EXERCISE DESCRIPTION ::
Will you output the entries below exactly, skipping every image they contain?
+===+
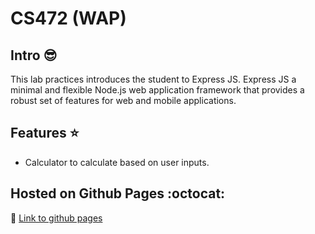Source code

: # CS472 (WAP)


## Intro :sunglasses:

This lab practices introduces the student to Express JS. 
Express JS a minimal and flexible Node.js web application framework that provides a robust set of features for web and mobile applications.


## Features :star:

- Calculator to calculate based on user inputs.


## Hosted on Github Pages :octocat:

:link: [Link to github pages](https://github.com/chunkingz/CS472/tree/Week3Day2/simple-calculator)
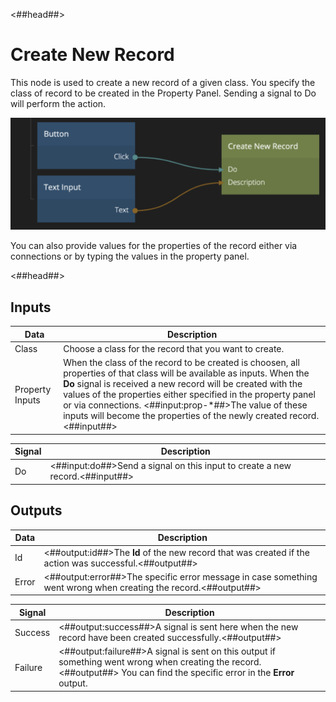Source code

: <##head##>

# Create New Record

This node is used to create a new record of a given class. You specify the class of record to be created in the Property Panel. Sending a <span class="ndl-signal">signal</span> to <span class="ndl-signal">Do</span> will perform the action.

![](./create-new-record.png ':class=img-size-l')

You can also provide values for the properties of the record either via connections or by typing the values in the property panel.

<##head##>

## Inputs

| Data                                          | Description                                                                                                                                                                                                                                                                                                                                                                                   |
| --------------------------------------------- | --------------------------------------------------------------------------------------------------------------------------------------------------------------------------------------------------------------------------------------------------------------------------------------------------------------------------------------------------------------------------------------------- |
| <span class="ndl-data">Class</span>           | Choose a class for the record that you want to create.                                                                                                                                                                                                                                                                                                                                        |
| <span class="ndl-data">Property Inputs</span> | When the class of the record to be created is choosen, all properties of that class will be available as inputs. When the **Do** signal is received a new record will be created with the values of the properties either specified in the property panel or via connections. <##input:prop-\*##>The value of these inputs will become the properties of the newly created record.<##input##> |

| Signal                             | Description                                                                  |
| ---------------------------------- | ---------------------------------------------------------------------------- |
| <span class="ndl-signal">Do</span> | <##input:do##>Send a signal on this input to create a new record.<##input##> |

## Outputs

| Data                                | Description                                                                                                     |
| ----------------------------------- | --------------------------------------------------------------------------------------------------------------- |
| <span class="ndl-data">Id</span>    | <##output:id##>The **Id** of the new record that was created if the action was successful.<##output##>          |
| <span class="ndl-data">Error</span> | <##output:error##>The specific error message in case something went wrong when creating the record.<##output##> |

| Signal                                  | Description                                                                                                                                                                |
| --------------------------------------- | -------------------------------------------------------------------------------------------------------------------------------------------------------------------------- |
| <span class="ndl-signal">Success</span> | <##output:success##>A signal is sent here when the new record have been created successfully.<##output##>                                                                  |
| <span class="ndl-signal">Failure</span> | <##output:failure##>A signal is sent on this output if something went wrong when creating the record.<##output##> You can find the specific error in the **Error** output. |
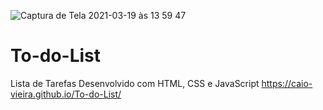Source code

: ![Captura de Tela 2021-03-19 às 13 59 47](https://user-images.githubusercontent.com/62302606/111816701-e52b1580-88bb-11eb-8450-491a5a5c6fd8.png)
# To-do-List
Lista de Tarefas
Desenvolvido com HTML, CSS e JavaScript
https://caio-vieira.github.io/To-do-List/
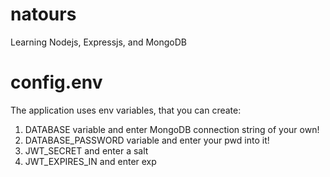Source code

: # natours
 Learning Nodejs, Expressjs, and MongoDB

# config.env
 The application uses env variables, that you can create:
 1. DATABASE variable and enter MongoDB connection string of your own!
 2. DATABASE_PASSWORD variable and enter your pwd into it!
 3. JWT_SECRET and enter a salt
 4. JWT_EXPIRES_IN and enter exp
+===+
ANSWER TO THE EXERCISE ::
Source code

: # CS472 (WAP)


## Intro :sunglasses:

This lab practices introduces the student to Express JS. 
Express JS a minimal and flexible Node.js web application framework that provides a robust set of features for web and mobile applications.


## Features :star:

- Calculator to calculate based on user inputs.


## Hosted on Github Pages :octocat:

:link: [Link to github pages](https://github.com/chunkingz/CS472/tree/Week3Day2/simple-calculator)
Source code

: <##head##>

# Create New Record

This node is used to create a new record of a given class. You specify the class of record to be created in the Property Panel. Sending a <span class="ndl-signal">signal</span> to <span class="ndl-signal">Do</span> will perform the action.

![](./create-new-record.png ':class=img-size-l')

You can also provide values for the properties of the record either via connections or by typing the values in the property panel.

<##head##>

## Inputs

| Data                                          | Description                                                                                                                                                                                                                                                                                                                                                                                   |
| --------------------------------------------- | --------------------------------------------------------------------------------------------------------------------------------------------------------------------------------------------------------------------------------------------------------------------------------------------------------------------------------------------------------------------------------------------- |
| <span class="ndl-data">Class</span>           | Choose a class for the record that you want to create.                                                                                                                                                                                                                                                                                                                                        |
| <span class="ndl-data">Property Inputs</span> | When the class of the record to be created is choosen, all properties of that class will be available as inputs. When the **Do** signal is received a new record will be created with the values of the properties either specified in the property panel or via connections. <##input:prop-\*##>The value of these inputs will become the properties of the newly created record.<##input##> |

| Signal                             | Description                                                                  |
| ---------------------------------- | ---------------------------------------------------------------------------- |
| <span class="ndl-signal">Do</span> | <##input:do##>Send a signal on this input to create a new record.<##input##> |

## Outputs

| Data                                | Description                                                                                                     |
| ----------------------------------- | --------------------------------------------------------------------------------------------------------------- |
| <span class="ndl-data">Id</span>    | <##output:id##>The **Id** of the new record that was created if the action was successful.<##output##>          |
| <span class="ndl-data">Error</span> | <##output:error##>The specific error message in case something went wrong when creating the record.<##output##> |

| Signal                                  | Description                                                                                                                                                                |
| --------------------------------------- | -------------------------------------------------------------------------------------------------------------------------------------------------------------------------- |
| <span class="ndl-signal">Success</span> | <##output:success##>A signal is sent here when the new record have been created successfully.<##output##>                                                                  |
| <span class="ndl-signal">Failure</span> | <##output:failure##>A signal is sent on this output if something went wrong when creating the record.<##output##> You can find the specific error in the **Error** output. |
Source code

: ![Captura de Tela 2021-03-19 às 13 59 47](https://user-images.githubusercontent.com/62302606/111816701-e52b1580-88bb-11eb-8450-491a5a5c6fd8.png)
# To-do-List
Lista de Tarefas
Desenvolvido com HTML, CSS e JavaScript
https://caio-vieira.github.io/To-do-List/
Source code

: # natours
 Learning Nodejs, Expressjs, and MongoDB

# config.env
 The application uses env variables, that you can create:
 1. DATABASE variable and enter MongoDB connection string of your own!
 2. DATABASE_PASSWORD variable and enter your pwd into it!
 3. JWT_SECRET and enter a salt
 4. JWT_EXPIRES_IN and enter exp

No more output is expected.